Excerpts from a dataset
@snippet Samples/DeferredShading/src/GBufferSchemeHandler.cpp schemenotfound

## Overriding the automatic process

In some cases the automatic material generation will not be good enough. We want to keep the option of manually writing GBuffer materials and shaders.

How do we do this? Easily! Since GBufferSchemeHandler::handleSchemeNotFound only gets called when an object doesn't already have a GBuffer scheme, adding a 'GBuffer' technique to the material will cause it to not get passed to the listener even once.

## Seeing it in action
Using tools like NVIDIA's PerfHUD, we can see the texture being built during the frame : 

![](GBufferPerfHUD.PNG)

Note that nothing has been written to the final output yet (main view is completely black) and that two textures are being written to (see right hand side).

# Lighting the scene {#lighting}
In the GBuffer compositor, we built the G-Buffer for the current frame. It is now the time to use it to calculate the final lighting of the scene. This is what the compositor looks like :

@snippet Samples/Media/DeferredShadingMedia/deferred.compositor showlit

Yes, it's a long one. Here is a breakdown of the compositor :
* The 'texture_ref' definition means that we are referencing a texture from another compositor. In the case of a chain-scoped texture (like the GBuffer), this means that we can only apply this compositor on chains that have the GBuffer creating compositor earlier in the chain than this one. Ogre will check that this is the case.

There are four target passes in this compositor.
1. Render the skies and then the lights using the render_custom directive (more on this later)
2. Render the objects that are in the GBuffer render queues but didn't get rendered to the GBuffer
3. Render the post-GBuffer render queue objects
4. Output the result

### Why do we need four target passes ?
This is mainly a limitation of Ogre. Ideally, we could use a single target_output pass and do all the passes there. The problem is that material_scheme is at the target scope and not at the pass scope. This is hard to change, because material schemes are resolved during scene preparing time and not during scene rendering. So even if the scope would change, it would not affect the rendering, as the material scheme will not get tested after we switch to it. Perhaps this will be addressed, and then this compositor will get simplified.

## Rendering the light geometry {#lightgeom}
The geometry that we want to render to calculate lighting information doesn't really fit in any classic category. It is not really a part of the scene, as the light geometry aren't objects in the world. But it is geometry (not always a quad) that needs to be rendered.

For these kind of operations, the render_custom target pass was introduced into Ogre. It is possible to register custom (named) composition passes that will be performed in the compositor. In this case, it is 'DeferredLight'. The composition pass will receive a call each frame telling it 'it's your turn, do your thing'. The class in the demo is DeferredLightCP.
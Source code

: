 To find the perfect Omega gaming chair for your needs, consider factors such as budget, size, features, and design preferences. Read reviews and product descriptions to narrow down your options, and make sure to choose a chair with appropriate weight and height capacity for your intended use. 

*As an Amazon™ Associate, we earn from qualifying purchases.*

- [Instructions for the task] Set down, unchanged, only those lines above that fall between the line with "# Lighting the" and the line with "The geometry that", the two end lines included.

- [Task result]
# Lighting the scene {#lighting}
In the GBuffer compositor, we built the G-Buffer for the current frame. It is now the time to use it to calculate the final lighting of the scene. This is what the compositor looks like :

@snippet Samples/Media/DeferredShadingMedia/deferred.compositor showlit

Yes, it's a long one. Here is a breakdown of the compositor :
* The 'texture_ref' definition means that we are referencing a texture from another compositor. In the case of a chain-scoped texture (like the GBuffer), this means that we can only apply this compositor on chains that have the GBuffer creating compositor earlier in the chain than this one. Ogre will check that this is the case.

There are four target passes in this compositor.
1. Render the skies and then the lights using the render_custom directive (more on this later)
2. Render the objects that are in the GBuffer render queues but didn't get rendered to the GBuffer
3. Render the post-GBuffer render queue objects
4. Output the result

### Why do we need four target passes ?
This is mainly a limitation of Ogre. Ideally, we could use a single target_output pass and do all the passes there. The problem is that material_scheme is at the target scope and not at the pass scope. This is hard to change, because material schemes are resolved during scene preparing time and not during scene rendering. So even if the scope would change, it would not affect the rendering, as the material scheme will not get tested after we switch to it. Perhaps this will be addressed, and then this compositor will get simplified.

## Rendering the light geometry {#lightgeom}
The geometry that we want to render to calculate lighting information doesn't really fit in any classic category. It is not really a part of the scene, as the light geometry aren't objects in the world. But it is geometry (not always a quad) that needs to be rendered.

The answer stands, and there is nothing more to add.